Le réalisme poétique des Manigances
Résumé
Dans Les Manigances, Elsa Triolet procède à un usage multiforme de l’ellipse qui confère à son écriture narrative un caractère poétique. Les blancs inévitables dans tout récit sont cultivés jusqu’à l’éclatement du genre romanesque. Il s’agit moins de dire le réel de façon exhaustive comme y inviterait naïvement le programme réaliste, qu’il soit romanesque ou autobiographique, que de le suggérer.
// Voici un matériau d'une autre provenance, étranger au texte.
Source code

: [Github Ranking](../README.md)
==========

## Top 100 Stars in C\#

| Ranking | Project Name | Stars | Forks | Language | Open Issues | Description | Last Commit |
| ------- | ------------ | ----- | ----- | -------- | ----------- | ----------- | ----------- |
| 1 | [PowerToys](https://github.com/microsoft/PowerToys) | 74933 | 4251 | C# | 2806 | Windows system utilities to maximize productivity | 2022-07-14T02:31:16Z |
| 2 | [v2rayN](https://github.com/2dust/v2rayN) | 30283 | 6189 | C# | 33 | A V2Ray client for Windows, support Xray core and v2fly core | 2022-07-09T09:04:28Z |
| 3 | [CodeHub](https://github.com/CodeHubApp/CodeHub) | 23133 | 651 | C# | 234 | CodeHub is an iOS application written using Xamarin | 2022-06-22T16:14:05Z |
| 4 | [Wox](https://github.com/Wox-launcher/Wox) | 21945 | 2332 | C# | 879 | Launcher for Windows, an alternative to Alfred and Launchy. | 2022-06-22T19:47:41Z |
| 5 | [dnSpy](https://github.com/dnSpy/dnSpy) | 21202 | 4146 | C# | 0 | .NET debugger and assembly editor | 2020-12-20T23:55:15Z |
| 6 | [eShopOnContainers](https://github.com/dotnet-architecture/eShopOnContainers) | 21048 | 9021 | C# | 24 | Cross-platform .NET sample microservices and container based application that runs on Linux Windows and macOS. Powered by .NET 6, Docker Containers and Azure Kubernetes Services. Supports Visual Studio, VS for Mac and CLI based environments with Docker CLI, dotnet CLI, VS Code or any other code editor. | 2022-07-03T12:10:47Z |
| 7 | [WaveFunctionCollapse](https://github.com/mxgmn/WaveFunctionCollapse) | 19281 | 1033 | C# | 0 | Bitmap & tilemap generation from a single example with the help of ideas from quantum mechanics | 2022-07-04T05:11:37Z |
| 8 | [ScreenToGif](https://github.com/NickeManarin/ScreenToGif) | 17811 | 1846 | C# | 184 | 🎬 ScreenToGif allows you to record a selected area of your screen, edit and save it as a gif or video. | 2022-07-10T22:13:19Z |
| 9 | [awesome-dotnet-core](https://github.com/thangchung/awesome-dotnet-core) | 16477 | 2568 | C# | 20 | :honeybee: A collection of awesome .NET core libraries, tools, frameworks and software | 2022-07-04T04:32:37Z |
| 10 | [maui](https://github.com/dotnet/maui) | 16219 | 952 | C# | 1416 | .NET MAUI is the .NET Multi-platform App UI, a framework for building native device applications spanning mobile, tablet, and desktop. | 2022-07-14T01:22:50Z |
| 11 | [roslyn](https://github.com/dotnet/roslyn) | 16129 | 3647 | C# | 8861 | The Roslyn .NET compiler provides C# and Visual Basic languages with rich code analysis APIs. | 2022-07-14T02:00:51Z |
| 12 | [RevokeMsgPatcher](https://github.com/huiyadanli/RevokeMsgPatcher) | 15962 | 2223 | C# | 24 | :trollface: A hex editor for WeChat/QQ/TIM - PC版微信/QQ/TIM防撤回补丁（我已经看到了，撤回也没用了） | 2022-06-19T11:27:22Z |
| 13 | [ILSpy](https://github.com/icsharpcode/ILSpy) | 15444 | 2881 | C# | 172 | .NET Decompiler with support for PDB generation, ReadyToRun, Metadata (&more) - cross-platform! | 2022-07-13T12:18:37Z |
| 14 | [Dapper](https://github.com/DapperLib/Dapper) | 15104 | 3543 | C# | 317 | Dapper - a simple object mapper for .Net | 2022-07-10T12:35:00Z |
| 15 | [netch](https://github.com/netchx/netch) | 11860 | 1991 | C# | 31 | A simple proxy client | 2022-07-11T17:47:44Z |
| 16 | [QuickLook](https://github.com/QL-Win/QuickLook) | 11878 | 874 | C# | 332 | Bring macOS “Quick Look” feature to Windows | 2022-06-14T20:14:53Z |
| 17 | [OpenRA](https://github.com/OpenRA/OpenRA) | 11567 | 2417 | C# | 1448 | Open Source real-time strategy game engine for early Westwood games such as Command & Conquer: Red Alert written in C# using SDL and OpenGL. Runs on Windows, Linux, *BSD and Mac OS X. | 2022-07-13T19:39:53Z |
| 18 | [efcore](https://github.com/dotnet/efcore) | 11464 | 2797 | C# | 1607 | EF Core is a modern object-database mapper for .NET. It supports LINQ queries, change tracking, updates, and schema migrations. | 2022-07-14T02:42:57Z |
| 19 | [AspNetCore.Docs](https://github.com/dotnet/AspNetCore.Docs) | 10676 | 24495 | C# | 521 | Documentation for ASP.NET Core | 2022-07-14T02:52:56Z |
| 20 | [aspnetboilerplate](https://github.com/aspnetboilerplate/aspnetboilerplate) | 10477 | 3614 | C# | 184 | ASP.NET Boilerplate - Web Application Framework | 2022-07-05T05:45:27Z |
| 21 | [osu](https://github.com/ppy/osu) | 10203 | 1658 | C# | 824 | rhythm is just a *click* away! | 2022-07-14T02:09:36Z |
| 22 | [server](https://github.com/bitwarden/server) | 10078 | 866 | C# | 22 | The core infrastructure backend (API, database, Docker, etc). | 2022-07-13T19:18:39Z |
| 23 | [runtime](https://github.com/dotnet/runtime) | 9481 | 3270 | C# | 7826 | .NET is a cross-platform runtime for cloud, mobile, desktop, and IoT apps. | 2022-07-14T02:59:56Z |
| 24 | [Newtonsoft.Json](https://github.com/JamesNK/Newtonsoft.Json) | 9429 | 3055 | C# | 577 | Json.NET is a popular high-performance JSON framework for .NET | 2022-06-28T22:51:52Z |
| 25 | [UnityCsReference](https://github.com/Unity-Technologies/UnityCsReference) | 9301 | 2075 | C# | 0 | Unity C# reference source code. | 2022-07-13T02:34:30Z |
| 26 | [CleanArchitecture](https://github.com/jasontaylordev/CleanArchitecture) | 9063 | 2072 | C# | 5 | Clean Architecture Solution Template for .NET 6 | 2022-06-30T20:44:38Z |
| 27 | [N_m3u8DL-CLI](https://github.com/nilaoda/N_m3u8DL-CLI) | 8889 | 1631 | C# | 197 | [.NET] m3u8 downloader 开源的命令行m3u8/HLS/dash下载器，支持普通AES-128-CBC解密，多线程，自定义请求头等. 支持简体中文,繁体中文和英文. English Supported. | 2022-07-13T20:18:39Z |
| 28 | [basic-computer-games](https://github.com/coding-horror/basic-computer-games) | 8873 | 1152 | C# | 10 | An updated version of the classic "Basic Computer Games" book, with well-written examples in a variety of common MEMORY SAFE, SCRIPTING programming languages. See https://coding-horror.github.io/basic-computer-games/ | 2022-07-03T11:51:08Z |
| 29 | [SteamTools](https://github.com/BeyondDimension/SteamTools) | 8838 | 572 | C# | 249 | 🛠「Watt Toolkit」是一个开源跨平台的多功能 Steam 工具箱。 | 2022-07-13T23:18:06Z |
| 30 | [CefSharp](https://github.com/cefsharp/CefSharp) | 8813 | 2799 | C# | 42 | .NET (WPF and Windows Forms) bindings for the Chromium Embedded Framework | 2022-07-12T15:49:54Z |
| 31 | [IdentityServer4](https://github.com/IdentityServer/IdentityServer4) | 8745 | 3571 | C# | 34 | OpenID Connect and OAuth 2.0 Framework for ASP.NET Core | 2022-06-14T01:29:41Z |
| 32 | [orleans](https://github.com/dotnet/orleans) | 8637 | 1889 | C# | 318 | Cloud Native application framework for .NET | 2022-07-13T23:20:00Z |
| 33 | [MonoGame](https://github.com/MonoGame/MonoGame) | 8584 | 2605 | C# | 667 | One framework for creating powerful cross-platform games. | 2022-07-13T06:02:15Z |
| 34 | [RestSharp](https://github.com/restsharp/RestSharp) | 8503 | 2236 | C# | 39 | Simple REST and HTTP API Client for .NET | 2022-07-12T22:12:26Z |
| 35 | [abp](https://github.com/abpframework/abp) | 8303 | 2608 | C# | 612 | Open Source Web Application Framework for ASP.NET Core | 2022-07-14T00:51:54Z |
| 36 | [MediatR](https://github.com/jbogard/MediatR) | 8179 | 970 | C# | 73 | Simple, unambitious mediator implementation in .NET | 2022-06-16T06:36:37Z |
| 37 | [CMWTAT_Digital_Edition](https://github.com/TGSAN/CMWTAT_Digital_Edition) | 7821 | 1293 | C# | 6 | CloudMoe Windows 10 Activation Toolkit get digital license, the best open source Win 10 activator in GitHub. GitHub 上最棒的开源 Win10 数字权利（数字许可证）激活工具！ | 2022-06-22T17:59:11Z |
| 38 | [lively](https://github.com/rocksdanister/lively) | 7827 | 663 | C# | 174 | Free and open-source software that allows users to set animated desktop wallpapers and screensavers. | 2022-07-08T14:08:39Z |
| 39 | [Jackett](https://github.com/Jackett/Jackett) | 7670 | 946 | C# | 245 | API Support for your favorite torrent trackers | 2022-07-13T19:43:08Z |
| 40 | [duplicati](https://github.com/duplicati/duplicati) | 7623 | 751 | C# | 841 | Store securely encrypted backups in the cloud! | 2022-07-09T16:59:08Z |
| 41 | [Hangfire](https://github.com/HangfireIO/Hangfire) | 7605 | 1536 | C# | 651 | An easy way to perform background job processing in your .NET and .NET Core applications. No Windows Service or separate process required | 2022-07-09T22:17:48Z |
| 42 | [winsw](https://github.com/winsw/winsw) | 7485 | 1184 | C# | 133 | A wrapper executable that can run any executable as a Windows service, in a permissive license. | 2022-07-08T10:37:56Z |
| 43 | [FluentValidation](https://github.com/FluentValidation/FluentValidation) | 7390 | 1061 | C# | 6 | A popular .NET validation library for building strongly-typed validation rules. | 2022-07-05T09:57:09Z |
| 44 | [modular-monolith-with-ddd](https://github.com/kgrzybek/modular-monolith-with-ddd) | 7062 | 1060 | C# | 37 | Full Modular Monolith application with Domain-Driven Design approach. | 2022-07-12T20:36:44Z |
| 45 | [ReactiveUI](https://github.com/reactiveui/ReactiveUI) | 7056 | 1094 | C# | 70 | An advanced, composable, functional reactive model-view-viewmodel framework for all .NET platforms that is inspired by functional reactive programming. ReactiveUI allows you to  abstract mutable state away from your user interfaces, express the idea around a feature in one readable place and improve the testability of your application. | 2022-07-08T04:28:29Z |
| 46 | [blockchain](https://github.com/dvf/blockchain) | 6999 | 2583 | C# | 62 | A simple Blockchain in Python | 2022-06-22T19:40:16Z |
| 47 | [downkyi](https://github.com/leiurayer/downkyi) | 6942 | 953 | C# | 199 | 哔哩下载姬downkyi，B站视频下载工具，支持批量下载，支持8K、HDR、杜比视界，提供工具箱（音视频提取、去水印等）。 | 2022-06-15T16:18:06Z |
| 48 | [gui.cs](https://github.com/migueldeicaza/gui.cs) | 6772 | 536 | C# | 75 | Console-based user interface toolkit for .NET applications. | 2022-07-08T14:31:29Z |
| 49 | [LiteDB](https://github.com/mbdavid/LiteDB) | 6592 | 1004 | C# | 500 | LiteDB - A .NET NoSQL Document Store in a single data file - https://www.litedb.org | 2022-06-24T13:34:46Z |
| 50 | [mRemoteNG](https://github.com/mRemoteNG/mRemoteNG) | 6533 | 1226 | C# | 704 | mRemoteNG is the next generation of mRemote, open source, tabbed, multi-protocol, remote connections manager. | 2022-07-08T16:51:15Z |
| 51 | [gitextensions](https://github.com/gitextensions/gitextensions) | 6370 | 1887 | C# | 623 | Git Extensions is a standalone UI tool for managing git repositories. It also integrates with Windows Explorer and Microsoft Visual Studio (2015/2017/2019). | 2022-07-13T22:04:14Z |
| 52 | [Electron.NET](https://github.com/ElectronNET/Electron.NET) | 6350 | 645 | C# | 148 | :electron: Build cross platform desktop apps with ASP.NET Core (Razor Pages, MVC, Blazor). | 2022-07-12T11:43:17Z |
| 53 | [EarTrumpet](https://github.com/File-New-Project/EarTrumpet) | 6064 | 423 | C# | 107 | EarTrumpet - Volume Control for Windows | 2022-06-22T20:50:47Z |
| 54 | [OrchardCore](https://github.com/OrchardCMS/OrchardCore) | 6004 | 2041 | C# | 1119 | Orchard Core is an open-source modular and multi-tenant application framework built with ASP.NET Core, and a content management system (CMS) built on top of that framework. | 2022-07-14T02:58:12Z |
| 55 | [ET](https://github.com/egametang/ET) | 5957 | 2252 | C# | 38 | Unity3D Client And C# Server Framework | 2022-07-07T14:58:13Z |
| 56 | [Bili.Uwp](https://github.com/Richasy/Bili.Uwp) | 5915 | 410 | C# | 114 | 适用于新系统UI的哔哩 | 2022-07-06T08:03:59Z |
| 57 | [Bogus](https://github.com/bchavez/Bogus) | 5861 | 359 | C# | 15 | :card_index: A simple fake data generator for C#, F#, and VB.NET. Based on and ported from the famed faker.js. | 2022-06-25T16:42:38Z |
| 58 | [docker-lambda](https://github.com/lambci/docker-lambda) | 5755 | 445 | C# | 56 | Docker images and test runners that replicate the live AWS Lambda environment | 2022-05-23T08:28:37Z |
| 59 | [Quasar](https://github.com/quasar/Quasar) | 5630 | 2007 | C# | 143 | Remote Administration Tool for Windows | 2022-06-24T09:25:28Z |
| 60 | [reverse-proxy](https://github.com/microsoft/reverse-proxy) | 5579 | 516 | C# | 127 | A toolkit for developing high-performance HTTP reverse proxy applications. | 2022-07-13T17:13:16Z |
L’écriture poétique se déploie à l’échelle de la phrase qui cultive la métaphore insolite et le télescopage syntaxique, du montage de séquences à caractère onirique, du rapport iconique aux intertextes. Choses vues (Victor Hugo) occupe une place emblématique dans ce dispositif conduisant le lecteur à superposer les schèmes mimétiques du monde extérieur et les images du monde intérieur. La lecture s’ouvre ainsi sur l’analyse du discours de l’héroïne, partagé de façon indécidable entre égoïsme et altruisme. L’écriture lacunaire appelle aussi à replacer ce petit roman dans le contexte plus large de la trilogie L’Âge de nylon avec laquelle il entretient un dialogue critique.